We can select points in the phasor plots and visualize their localization in the cell image. We find that the points corresponding to FRET, and thus eGFP-PLCβ1 / mCherry-Ago2 complexes, are localized in the cytoplasm (Fig. 3C). In contrast, points corresponding eGFP-PLCβ1 alone are found both on the plasma membrane and the cytoplasm.
eIF5A binds to PLCβ1 competitively with C3PO and Gαq
To remain cytosolic, stress granule proteins must bind to PLCβ1 in a manner competitive with Gαq or it would localize to the plasma membrane. We previously have shown that PLCβ1 binds to C3PO in the same C-terminal region as Gαq (14) and that competition between C3PO/Gαq regulates PLCβ1’s ability to generate calcium signals through Gαq activation, or its ability to reverse siRNA, respectively (23). With this in mind, we searched the proteins identified in the mass spectrometry for stress granule proteins that could draw PLCβ1 away from Gαq. These data indicate a potentially strong association between PLCβ1 and eIF5A (Fig.1B).

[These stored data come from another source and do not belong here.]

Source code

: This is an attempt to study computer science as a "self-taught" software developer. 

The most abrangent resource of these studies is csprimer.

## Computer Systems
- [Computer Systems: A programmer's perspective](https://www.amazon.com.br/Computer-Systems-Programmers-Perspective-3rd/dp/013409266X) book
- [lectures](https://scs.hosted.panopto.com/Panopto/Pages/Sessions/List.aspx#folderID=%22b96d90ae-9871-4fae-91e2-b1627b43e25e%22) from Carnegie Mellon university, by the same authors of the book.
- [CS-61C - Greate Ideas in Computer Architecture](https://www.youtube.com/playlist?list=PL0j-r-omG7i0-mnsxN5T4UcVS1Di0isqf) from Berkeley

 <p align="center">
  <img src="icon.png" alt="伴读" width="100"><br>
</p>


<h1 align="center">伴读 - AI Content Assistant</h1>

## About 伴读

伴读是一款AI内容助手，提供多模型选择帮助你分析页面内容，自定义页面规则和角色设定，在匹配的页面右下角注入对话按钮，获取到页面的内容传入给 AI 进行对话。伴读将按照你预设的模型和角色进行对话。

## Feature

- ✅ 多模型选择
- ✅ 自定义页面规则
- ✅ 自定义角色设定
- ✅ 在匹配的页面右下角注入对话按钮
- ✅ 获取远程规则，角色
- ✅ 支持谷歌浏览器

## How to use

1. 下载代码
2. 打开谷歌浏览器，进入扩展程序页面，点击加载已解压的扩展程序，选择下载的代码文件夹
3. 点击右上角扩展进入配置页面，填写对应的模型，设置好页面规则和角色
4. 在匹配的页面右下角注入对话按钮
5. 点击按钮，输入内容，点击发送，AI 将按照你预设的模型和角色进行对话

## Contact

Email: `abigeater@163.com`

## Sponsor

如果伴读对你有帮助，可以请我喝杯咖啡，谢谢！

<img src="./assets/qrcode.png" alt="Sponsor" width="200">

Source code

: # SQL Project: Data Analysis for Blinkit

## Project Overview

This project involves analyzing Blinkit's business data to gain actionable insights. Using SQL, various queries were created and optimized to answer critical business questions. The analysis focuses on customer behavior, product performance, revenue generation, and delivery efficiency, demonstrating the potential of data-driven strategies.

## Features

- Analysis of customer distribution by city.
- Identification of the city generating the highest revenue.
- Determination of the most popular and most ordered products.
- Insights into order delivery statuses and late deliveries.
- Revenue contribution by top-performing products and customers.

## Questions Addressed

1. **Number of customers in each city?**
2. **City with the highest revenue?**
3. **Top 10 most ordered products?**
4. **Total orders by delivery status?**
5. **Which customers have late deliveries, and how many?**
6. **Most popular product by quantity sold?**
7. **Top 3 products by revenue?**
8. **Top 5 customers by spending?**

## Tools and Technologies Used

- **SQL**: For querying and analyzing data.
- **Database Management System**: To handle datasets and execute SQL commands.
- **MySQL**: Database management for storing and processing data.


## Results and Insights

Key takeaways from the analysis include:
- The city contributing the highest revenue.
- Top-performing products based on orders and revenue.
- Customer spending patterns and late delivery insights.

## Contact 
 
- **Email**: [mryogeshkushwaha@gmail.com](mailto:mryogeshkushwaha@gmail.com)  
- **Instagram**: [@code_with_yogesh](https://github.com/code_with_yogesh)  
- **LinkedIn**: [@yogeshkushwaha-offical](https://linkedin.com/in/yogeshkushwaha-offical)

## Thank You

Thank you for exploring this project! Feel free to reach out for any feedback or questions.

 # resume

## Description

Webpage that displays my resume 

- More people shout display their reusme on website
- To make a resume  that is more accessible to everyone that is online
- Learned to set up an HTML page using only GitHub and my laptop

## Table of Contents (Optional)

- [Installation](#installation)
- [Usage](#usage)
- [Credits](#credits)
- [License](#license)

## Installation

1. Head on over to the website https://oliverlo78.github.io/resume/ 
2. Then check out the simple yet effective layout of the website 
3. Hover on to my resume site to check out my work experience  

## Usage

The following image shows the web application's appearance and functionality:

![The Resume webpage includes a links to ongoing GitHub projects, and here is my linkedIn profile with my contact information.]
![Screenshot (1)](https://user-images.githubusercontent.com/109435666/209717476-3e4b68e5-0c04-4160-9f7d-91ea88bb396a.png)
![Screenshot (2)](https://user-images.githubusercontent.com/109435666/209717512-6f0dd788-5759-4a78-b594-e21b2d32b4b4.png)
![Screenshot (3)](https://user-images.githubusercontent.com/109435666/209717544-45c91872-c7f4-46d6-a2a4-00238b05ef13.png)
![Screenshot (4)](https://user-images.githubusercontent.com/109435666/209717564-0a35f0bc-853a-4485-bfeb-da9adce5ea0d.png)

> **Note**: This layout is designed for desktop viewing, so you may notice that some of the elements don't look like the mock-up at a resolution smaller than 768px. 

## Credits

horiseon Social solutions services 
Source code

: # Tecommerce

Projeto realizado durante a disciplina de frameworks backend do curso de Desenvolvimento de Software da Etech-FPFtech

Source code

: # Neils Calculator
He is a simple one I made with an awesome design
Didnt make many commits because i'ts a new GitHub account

Additionally, eIF5A, which is a GTP-activating protein (24), has homologous regions to the GTPase region of Gαq (see Discussion) and so we chose it for further testing.
In an initial study, we purified PLCβ1 and covalently labeled it with a FRET donor, Alexa488. We then purified eIF5A, labeled it with a FRET acceptor, Alexa594, and measured the association between the two proteins in solution by fluorescence titrations similar to previous studies (25). We find that the two proteins bind with strong affinity (Kd = 27 + 5nM). However, when we formed the Alexa488-PLCβ1-C3PO complex and titrated Alexa594-eIF5A into the solution, we could not detect FRET (supplemental). This result suggests that eIF5A binds to the same region as C3PO, and similarly, to Gαq (see (14)).
To determine whether eIF5A competes with C3PO for PLCβ1 in cells, we transfected PC12 cells with eGFP-PLCβ1 and mCherry-TRAX, to produce fluorescent C3PO (see (26)). Cellular association between these proteins is easily detected by FLIM/FRET (Fig. 4A-B). We then microinjected purified eIF5A to increase its intracellular amount by ∼10nM and find that FRET is completely eliminated (Fig. 4C). This results shows that eIF5A displaces C3PO from PLCβ1 and suggests that both proteins bind to a similar region in PLCβ1’s C-terminus.
A - Example of a phasor plot and the corresponding image from a FLIM measurement of eGFP-PLCβ1 expressed in a PC12 cells. The heat map indicates eGFP signal intensity. B - A similar study as in (A) except the PC12 cell is cotransfeted with eGFP-PLCβ1 and mCherry-C3PO (TRAX). Note the movement of pixels into the interior of the phasor arc due to FRET. Purple dots indicate pixels represented in the phasor plot. C - The same study as in (B) except this cell was microinjected with purifed, unlabeled eIF5A. Note the movement of points back to the phasor arc showing a loss of FRET due to displacement of C3PO from PLCβ1. D - Compilation of eGFP-PLCβ1 lifetime results for 2 independent studies where n=10 cells for each study and where a negative control using free mCherry is included. Comparison of data before and after eIF5A microinjection is statistically significant p=<0.001 t-10.665 and f value for Anova test is 96.606.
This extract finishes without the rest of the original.